Pour la première fois, je rencontrais une femme qui avait un sentiment semblable au mien vis à vis la mort : qui ne criait pas à l'injustice, à la colère, qui ne cherchait pas indûment de coupable, qui avait envie de regarder en avant et d'être heureuse malgré la lourde épreuve avec laquelle elle doit composer désormais. Pourtant, cette colère, elle aurait été tellement légitime, même si elle acceptait volontiers de lâcher prise sur ce pour lequel elle n'avait plus aucun contrôle. Peut-être viendra-telle plus tard, cette colère, qui sait? Si c'était le cas, nul doute que cette exceptionnelle femme saurait l'accueillir dignement avant de la laisser se dissiper le moment venu.
Plus que tout, ce qui m'a emplie de tendresse pour elle, ce sont ses paroles. Elle a perdu un fils, dit-elle, elle saurait s'en relever en dépit de sa souffrance, mais toute sa compassion était destinée à son autre fils, le jumeau identique qui lui renvoie chaque jour désormais une double image: celle du fils vivant, puis celle du disparu.

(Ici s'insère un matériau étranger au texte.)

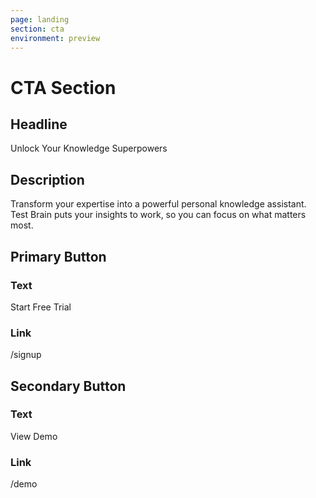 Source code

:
```yaml
---
page: landing
section: cta
environment: preview
---
```

# CTA Section

## Headline
Unlock Your Knowledge Superpowers

## Description
Transform your expertise into a powerful personal knowledge assistant. Test Brain puts your insights to work, so you can focus on what matters most.

## Primary Button
### Text
Start Free Trial

### Link
/signup

## Secondary Button
### Text
View Demo

### Link
/demo
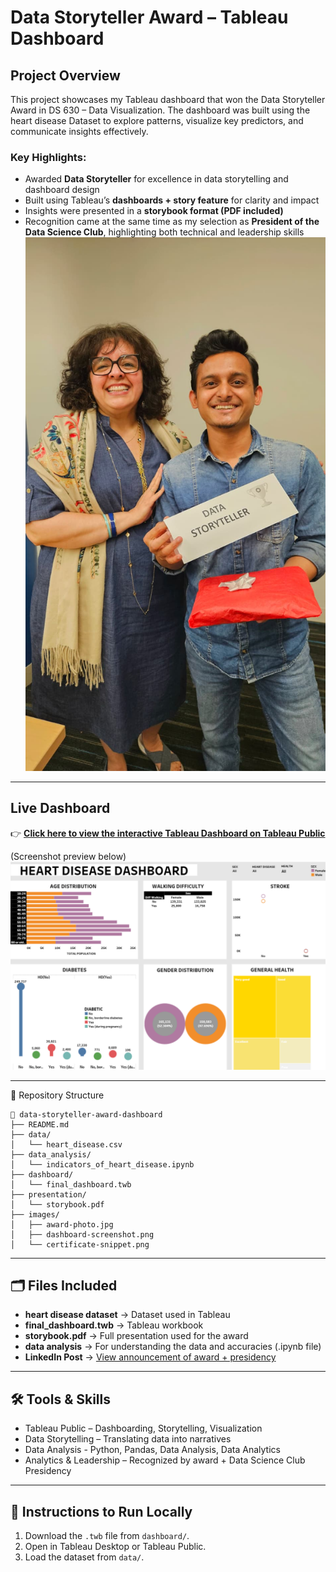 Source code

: # Data Storyteller Award – Tableau Dashboard
## Project Overview

This project showcases my Tableau dashboard that won the Data Storyteller Award in DS 630 – Data Visualization.
The dashboard was built using the heart disease Dataset to explore patterns, visualize key predictors, and communicate insights effectively.

### Key Highlights:
- Awarded **Data Storyteller** for excellence in data storytelling and dashboard design
- Built using Tableau’s **dashboards + story feature** for clarity and impact
- Insights were presented in a **storybook format (PDF included)**
- Recognition came at the same time as my selection as **President of the Data Science Club**, highlighting both technical and leadership skills
![Award Screenshot](images/award.jpeg)
---

## Live Dashboard

👉 [**Click here to view the interactive Tableau Dashboard on Tableau Public**](https://public.tableau.com/app/profile/ajay.raj.singh2783/viz/latestbookv2/final_dashboard)

(Screenshot preview below)
![Dashboard Screenshot](images/dashboard.png)

---

📂 Repository Structure
```
📂 data-storyteller-award-dashboard
├── README.md
├── data/
│   └── heart_disease.csv
├── data_analysis/
│   └── indicators_of_heart_disease.ipynb
├── dashboard/
│   └── final_dashboard.twb
├── presentation/
│   └── storybook.pdf
├── images/
│   ├── award-photo.jpg
│   ├── dashboard-screenshot.png
│   └── certificate-snippet.png
```


---

## 🗂 Files Included
- **heart disease dataset** → Dataset used in Tableau
- **final_dashboard.twb** → Tableau workbook 
- **storybook.pdf** → Full presentation used for the award
- **data analysis** → For understanding the data and accuracies (.ipynb file)
- **LinkedIn Post** → [View announcement of award + presidency](https://www.linkedin.com/feed/update/urn:li:activity:7246560421753536515/)

---

## 🛠️ Tools & Skills
- Tableau Public – Dashboarding, Storytelling, Visualization
- Data Storytelling – Translating data into narratives
- Data Analysis - Python, Pandas, Data Analysis, Data Analytics
- Analytics & Leadership – Recognized by award + Data Science Club Presidency

---

## 📌 Instructions to Run Locally
1. Download the `.twb` file from `dashboard/`.
2. Open in Tableau Desktop or Tableau Public.
3. Load the dataset from `data/`.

Sa grande douleur vivait davantage dans le fait de voir son fils vivant privé de son jumeau si proche que dans le fait d'être elle-même privée de son enfant profondément unique en dépit de son statut de jumeau. N'est-ce pas le plus grand dévouement maternel qui soit que de se retirer pour accorder la "première place de la souffrance" à un autre de ses enfants plutôt qu'à soi-même en tant qu'habitant premier de notre douleur?
Je pense beaucoup à elle depuis sa rencontre, d'autant plus que son fils décédé porte le prénom du personnage d'une des nouvelles du recueil sur lequel j'ai travaillé durant trois ans et dans lequel après les refus de neuf éditeurs et un an de recul je replongeais le jour-même de la discussion (qui m'a ébranlée) avec cette femme.
6 commentaires:
La rencontre de deux grandes dames ne peut qu'amener de grandes réflexions et stimuler de grandes réalisations...merci de me faire grandir :)
Le "hasard" nous conduit parfois sur le chemin de notre destin pour nous faire prendre conscience de certaines choses... Je ne crois pas aux coincidences... :-o La force de cette maman (et la tienne) m'inspirent...
Valéry xxxxxxx
Cette tendresse est contagieuse...
Elle m'envahie en te lisant.
Ça fait du bien. Ça aide à voir les choses autrement.
Merci, je pense que je viens de grandir un brin!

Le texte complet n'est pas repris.